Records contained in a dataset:
⁂
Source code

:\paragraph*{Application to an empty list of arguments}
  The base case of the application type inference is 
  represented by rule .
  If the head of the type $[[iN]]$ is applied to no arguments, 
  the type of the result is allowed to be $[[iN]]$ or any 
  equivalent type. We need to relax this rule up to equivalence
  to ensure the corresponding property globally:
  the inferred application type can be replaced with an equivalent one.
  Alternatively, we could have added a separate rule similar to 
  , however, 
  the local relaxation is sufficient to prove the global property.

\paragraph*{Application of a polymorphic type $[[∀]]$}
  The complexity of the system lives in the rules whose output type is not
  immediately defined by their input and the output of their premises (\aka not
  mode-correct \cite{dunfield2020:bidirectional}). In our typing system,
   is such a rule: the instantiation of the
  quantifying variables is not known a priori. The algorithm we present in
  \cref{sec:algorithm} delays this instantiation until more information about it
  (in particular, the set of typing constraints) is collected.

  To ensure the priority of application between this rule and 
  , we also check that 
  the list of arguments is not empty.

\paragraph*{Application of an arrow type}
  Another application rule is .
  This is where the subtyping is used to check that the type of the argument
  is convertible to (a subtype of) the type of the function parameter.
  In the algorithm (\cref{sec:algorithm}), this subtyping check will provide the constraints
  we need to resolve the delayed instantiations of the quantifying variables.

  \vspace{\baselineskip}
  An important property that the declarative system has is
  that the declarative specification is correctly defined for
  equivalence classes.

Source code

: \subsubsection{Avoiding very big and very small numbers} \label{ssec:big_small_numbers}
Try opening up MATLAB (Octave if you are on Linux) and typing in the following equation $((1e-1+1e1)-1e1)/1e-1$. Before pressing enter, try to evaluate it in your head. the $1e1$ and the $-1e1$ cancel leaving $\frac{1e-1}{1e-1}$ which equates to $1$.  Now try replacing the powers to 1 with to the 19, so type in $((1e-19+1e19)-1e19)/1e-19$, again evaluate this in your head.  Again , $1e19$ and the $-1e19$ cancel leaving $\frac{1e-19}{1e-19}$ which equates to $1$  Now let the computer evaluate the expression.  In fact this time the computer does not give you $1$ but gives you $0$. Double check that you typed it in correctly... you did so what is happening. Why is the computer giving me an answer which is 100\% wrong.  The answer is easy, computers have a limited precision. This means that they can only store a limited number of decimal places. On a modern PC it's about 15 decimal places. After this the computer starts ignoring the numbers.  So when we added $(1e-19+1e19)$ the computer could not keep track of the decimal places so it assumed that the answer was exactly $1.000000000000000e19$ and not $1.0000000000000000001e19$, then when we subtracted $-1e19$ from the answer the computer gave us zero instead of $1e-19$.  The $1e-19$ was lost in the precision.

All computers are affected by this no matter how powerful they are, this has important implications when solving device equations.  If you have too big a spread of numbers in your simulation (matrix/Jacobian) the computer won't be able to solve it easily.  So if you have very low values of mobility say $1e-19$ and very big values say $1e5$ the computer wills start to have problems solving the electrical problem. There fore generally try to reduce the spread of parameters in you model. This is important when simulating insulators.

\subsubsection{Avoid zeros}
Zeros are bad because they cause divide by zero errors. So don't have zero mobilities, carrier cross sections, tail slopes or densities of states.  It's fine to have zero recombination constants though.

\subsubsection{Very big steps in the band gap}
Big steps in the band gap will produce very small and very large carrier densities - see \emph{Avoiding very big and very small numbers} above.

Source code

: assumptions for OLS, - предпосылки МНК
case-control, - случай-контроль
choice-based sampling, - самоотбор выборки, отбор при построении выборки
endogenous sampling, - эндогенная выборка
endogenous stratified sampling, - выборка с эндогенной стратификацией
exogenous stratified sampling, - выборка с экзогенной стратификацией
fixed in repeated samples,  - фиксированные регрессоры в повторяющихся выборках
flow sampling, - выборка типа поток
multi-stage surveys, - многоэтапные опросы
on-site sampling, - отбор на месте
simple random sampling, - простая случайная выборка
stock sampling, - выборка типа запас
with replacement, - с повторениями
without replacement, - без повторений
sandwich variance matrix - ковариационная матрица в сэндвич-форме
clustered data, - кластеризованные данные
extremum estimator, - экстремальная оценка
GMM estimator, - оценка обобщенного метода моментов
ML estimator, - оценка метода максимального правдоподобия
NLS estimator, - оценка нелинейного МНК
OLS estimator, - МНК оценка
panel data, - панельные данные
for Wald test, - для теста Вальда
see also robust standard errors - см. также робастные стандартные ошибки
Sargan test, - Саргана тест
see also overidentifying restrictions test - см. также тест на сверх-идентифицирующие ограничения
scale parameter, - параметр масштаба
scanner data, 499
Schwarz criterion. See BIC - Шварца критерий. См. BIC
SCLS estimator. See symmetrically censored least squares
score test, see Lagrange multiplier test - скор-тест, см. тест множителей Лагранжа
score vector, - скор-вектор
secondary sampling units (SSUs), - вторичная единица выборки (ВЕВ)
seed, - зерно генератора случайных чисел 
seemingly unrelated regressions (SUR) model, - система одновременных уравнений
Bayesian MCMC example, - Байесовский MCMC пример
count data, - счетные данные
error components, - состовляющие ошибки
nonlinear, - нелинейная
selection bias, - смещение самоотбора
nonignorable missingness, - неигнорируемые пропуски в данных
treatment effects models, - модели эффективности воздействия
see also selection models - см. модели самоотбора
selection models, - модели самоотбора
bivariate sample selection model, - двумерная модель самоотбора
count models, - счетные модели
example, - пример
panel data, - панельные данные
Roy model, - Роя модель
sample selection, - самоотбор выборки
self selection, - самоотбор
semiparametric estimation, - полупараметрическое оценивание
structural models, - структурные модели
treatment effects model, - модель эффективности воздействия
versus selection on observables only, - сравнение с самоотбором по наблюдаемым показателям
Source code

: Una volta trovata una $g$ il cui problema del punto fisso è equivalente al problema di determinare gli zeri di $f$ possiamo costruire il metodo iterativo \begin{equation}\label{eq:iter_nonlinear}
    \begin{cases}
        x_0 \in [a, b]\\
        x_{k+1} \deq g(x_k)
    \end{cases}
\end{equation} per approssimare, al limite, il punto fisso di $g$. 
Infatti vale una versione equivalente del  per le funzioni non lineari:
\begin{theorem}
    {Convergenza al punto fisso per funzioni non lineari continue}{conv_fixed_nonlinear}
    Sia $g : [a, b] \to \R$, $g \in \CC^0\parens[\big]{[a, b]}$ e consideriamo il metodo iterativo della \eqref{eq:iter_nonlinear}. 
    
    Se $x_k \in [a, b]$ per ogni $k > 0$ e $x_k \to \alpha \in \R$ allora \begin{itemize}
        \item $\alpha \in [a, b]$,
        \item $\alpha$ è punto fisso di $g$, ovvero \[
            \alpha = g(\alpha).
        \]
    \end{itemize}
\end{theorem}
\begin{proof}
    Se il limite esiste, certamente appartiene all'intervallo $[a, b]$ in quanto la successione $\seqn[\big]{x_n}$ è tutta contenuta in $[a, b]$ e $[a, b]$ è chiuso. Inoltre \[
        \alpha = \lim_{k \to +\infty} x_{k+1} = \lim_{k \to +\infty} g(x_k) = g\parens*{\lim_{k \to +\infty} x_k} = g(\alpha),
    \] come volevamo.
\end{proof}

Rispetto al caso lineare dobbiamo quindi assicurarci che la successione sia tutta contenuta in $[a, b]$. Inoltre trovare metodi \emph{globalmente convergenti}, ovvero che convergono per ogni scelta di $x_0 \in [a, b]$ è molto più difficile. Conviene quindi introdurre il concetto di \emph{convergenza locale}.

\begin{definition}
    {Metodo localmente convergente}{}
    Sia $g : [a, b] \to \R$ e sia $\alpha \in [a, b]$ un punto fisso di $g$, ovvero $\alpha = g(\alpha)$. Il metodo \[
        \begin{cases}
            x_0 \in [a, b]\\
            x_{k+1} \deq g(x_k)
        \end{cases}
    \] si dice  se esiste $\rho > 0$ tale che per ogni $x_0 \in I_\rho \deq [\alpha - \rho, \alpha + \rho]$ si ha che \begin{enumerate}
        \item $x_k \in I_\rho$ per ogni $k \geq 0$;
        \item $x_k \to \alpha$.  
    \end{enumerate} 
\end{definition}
⁂
State how many lines of the data contain the word "count". Nothing besides the number belongs in the reply.

2